Two of my BFF gave birth last Ramadan to wonderful adorable boys. (banyak baby boys tahun nie). Congratulations friends!!!
While talking to them, I’ve realised this one common thing. 1st time parents (including myself) are usually not aware of the post partum blues. We are so excited to get the baby out, and never really give a long thought on what to happen after that.
The topic is seldom discussed between friends. You talk about labor. You even talk about episiotomy, but seldom about the post partum period of tirednes and frustration. I don’t know why exactly. Is it a taboo subject?
Maybe it makes you feel incompetent to talk about it. Maybe coz nobody ever asked? Hence when it happens, people think it only happen to you thus makes you feel sad and lost.
Some common problems that I heard and experience myself: nipple crack, insufficient milk, confused on the food intake (what you can eat and what you can’t eat), and of course the crying baby.
In jungling all these new experiences, you did not realise your body is actually lacking of energy (just how many bloodpint you have lost in giving birth). You require a lot of rest. In fact the book said you should sleep whenever the baby sleep and ignore any household chores.
Next, you are alone. (of course your husband is there but only at night). Even if your mom is there, you are without friends or colleagues for at least 60 days. It is different with your old life. Thus, it can make you feel lonely.

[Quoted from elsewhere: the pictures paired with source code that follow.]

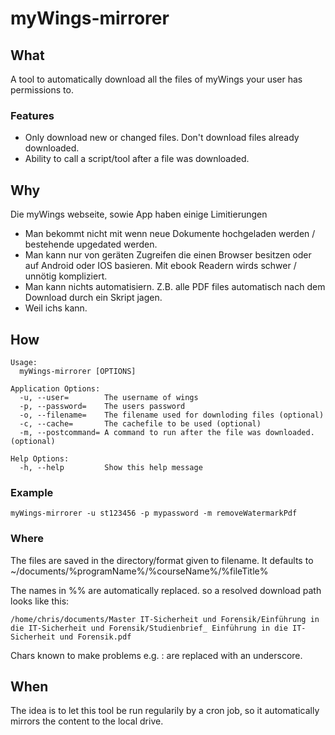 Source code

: # myWings-mirrorer

## What
A tool to automatically download all the files of myWings your user has permissions to.

### Features
- Only download new or changed files. Don't download files already downloaded.
- Ability to call a script/tool after a file was downloaded.

## Why
Die myWings webseite, sowie App haben einige Limitierungen
- Man bekommt nicht mit wenn neue Dokumente hochgeladen werden / bestehende upgedated werden.
- Man kann nur von geräten Zugreifen die einen Browser besitzen oder auf Android oder IOS basieren. Mit ebook Readern wirds schwer / unnötig kompliziert.
- Man kann nichts automatisiern. Z.B. alle PDF files automatisch nach dem Download durch ein Skript jagen.
- Weil ichs kann.

## How
    Usage:
      myWings-mirrorer [OPTIONS]
    
    Application Options:
      -u, --user=        The username of wings
      -p, --password=    The users password
      -o, --filename=    The filename used for downloding files (optional)
      -c, --cache=       The cachefile to be used (optional)
      -m, --postcommand= A command to run after the file was downloaded. (optional)
    
    Help Options:
      -h, --help         Show this help message

### Example
    myWings-mirrorer -u st123456 -p mypassword -m removeWatermarkPdf

### Where
The files are saved in the directory/format given to filename.
It defaults to ~/documents/%programName%/%courseName%/%fileTitle%

The names in %% are automatically replaced.
so a resolved download path looks like this:

    /home/chris/documents/Master IT-Sicherheit und Forensik/Einführung in die IT-Sicherheit und Forensik/Studienbrief_ Einführung in die IT-Sicherheit und Forensik.pdf

Chars known to make problems e.g. : are replaced with an underscore.

## When
The idea is to let this tool be run regularily by a cron job, so it automatically mirrors the content to the local drive.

Summing up all these tiredness + sleepless night + pressure to be a supermom + lonely = STRESS. Of course you will feel stress. It is normal to do so.
I’m glad now some women start to talk about it. Like Brooke Shields and Wardina Safiyah. When information is shared, you can share your experiences and help each other to find solution. Thus now I’m doing the same thing.
So mummies, don’t be too stress during the blues. It is common, it happen to everyone. It will go away. Just take one step at a time.
Try to talk to those positive-minded persons that can help you. For example during my confinement, when we complained about the sleepless night, one of my friends Noris said, “takpe..sekejap je. pasnie okay and it will be more fun”. We were like…*btol ke sekejap, rasa mcm dah lama giler*. But she was right after all:). After 2-3 months, we have manage to adapt. Remember, the crying might not go away, but somehow you adapt🙂
To the fathers-to-be, please be extra considerate. New mommies can get so emotional to the extend you will not understand them. So just try to tolerate, at least for this period.
Okie dokie for now, enjoy the last bit of Syawal. Sesape yg free, do drop by to our home sweet home;).